Collected data:
....

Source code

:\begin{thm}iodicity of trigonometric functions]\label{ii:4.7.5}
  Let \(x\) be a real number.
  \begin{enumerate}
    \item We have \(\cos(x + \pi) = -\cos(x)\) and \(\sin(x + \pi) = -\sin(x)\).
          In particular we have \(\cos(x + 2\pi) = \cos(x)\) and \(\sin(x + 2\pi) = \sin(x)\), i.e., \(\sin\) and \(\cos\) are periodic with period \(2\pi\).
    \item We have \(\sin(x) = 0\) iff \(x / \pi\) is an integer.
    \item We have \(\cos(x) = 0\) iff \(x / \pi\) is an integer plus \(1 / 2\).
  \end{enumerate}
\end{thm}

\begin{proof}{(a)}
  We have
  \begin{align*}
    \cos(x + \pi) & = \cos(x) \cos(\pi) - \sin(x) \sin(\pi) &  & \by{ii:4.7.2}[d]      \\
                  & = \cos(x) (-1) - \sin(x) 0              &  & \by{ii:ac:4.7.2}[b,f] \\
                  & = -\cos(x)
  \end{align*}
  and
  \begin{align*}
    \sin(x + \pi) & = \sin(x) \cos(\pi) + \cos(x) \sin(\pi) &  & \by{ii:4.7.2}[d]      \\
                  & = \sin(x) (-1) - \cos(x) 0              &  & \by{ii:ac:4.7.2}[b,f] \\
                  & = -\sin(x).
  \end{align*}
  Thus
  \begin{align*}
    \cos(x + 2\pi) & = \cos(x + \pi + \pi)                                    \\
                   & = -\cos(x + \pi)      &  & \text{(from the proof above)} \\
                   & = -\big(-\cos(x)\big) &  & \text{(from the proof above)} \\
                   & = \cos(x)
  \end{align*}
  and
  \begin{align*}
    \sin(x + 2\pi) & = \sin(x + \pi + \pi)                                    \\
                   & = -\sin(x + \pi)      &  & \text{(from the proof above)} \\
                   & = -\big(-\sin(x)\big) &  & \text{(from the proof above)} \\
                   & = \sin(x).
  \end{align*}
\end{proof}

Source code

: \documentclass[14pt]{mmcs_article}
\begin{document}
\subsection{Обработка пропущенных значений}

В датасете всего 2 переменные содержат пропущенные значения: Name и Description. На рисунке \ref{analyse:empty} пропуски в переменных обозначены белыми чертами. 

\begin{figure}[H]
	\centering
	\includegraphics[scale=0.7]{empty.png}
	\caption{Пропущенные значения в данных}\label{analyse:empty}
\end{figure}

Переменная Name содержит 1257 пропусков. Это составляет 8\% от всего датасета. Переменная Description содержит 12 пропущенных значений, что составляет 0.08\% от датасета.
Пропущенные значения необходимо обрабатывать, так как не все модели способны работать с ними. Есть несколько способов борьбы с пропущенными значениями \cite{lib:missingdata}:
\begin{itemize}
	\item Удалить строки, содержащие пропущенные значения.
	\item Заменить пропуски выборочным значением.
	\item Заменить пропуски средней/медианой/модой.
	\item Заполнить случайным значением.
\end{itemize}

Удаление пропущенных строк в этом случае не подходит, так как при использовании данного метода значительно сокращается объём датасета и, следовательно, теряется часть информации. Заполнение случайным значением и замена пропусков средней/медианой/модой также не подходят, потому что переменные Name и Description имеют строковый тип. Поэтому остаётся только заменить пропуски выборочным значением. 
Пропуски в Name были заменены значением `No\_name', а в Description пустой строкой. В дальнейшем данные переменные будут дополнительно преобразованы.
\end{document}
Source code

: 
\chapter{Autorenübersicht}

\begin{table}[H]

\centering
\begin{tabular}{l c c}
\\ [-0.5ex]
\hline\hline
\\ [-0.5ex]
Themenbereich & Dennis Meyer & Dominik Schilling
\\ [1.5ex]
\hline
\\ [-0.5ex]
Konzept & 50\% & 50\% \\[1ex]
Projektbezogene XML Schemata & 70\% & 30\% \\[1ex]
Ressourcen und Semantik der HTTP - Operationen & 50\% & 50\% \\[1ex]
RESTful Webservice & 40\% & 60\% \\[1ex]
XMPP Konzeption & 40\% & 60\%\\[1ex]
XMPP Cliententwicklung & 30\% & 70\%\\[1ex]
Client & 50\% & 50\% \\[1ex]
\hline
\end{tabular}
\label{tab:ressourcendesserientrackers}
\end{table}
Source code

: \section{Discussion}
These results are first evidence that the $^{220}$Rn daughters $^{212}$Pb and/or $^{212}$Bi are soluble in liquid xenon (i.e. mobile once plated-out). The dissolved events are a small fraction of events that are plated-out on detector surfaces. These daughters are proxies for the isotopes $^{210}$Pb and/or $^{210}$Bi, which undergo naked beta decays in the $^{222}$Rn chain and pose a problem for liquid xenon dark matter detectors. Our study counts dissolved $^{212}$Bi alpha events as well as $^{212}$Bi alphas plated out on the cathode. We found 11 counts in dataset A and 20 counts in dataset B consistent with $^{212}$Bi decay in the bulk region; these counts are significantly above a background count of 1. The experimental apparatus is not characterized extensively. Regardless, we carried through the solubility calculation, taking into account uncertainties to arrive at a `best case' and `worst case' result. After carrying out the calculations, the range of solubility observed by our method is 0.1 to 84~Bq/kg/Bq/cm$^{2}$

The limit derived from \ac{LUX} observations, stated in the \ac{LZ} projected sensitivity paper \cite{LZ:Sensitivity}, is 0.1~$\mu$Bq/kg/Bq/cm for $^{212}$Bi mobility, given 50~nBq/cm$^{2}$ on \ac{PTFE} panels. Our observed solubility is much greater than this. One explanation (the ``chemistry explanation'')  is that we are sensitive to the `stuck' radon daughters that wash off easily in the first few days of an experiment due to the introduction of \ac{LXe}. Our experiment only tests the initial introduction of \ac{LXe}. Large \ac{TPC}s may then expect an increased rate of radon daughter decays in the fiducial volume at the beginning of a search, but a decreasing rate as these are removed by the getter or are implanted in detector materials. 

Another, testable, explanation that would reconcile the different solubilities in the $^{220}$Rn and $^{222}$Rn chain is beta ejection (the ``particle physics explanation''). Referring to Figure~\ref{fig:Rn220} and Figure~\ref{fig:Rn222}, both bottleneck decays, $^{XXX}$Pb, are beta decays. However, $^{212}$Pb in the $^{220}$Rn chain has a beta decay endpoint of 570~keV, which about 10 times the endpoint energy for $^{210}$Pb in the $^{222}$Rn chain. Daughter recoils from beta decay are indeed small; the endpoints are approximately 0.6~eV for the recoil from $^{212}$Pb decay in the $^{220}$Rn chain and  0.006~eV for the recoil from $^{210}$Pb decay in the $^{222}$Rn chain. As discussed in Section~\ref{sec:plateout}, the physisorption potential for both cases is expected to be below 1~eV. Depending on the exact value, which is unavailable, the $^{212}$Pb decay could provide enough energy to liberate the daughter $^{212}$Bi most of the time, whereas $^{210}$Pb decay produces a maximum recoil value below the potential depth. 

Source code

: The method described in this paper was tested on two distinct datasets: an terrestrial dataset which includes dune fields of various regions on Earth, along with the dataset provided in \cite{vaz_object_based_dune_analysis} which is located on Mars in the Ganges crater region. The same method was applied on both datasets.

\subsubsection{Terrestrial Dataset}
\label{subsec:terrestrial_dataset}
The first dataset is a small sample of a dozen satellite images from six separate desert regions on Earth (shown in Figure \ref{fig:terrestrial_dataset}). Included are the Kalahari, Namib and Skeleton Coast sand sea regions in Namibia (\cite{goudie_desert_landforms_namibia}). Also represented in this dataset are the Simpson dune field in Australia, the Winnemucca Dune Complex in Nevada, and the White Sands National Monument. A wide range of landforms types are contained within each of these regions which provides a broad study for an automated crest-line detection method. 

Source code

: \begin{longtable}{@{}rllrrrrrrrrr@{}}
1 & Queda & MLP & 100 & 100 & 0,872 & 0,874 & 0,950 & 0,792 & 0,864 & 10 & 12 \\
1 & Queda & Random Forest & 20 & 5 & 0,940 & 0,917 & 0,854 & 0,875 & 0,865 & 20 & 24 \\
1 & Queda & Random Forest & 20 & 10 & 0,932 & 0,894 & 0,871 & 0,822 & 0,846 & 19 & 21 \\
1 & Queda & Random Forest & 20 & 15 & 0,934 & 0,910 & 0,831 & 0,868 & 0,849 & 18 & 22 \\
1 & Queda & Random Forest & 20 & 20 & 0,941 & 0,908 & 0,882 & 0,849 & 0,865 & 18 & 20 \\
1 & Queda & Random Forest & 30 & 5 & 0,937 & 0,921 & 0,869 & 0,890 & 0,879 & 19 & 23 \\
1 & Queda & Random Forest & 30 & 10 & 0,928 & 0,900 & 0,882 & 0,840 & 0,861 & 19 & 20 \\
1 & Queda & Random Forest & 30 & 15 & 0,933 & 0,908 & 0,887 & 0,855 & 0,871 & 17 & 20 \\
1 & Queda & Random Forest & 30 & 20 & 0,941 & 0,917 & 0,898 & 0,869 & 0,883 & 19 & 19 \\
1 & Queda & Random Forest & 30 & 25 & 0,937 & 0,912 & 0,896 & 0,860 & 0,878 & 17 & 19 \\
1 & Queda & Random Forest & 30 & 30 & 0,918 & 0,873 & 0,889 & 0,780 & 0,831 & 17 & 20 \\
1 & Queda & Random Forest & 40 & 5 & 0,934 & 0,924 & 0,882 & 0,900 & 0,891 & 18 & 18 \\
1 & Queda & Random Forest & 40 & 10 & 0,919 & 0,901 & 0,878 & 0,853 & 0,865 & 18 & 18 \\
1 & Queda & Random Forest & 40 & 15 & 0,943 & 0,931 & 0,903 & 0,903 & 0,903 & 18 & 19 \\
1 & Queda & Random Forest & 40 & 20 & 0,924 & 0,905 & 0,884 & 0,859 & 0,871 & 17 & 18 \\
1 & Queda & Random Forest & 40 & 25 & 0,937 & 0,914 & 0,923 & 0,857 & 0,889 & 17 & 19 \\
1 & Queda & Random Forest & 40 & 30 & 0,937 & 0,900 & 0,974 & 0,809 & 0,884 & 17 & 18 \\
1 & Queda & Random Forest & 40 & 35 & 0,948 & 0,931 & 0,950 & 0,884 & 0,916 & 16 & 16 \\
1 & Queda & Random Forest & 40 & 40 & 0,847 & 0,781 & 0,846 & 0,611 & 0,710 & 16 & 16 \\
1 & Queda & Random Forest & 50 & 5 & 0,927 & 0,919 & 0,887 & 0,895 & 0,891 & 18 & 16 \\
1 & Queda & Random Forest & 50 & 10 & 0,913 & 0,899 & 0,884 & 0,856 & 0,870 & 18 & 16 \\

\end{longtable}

....

» **Your objective**: Each line in the entries above, starting at the line with "is an integer." and ending at the line with "-\cos(x + \pi)", is to be printed exactly, and only those lines.

» **Written solution**:
    \item We have \(\sin(x) = 0\) iff \(x / \pi\) is an integer.
    \item We have \(\cos(x) = 0\) iff \(x / \pi\) is an integer plus \(1 / 2\).
  \end{enumerate}
\end{thm}

\begin{proof}{(a)}
  We have
  \begin{align*}
    \cos(x + \pi) & = \cos(x) \cos(\pi) - \sin(x) \sin(\pi) &  & \by{ii:4.7.2}[d]      \\
                  & = \cos(x) (-1) - \sin(x) 0              &  & \by{ii:ac:4.7.2}[b,f] \\
                  & = -\cos(x)
  \end{align*}
  and
  \begin{align*}
    \sin(x + \pi) & = \sin(x) \cos(\pi) + \cos(x) \sin(\pi) &  & \by{ii:4.7.2}[d]      \\
                  & = \sin(x) (-1) - \cos(x) 0              &  & \by{ii:ac:4.7.2}[b,f] \\
                  & = -\sin(x).
  \end{align*}
  Thus
  \begin{align*}
    \cos(x + 2\pi) & = \cos(x + \pi + \pi)                                    \\
                   & = -\cos(x + \pi)      &  & \text{(from the proof above)} \\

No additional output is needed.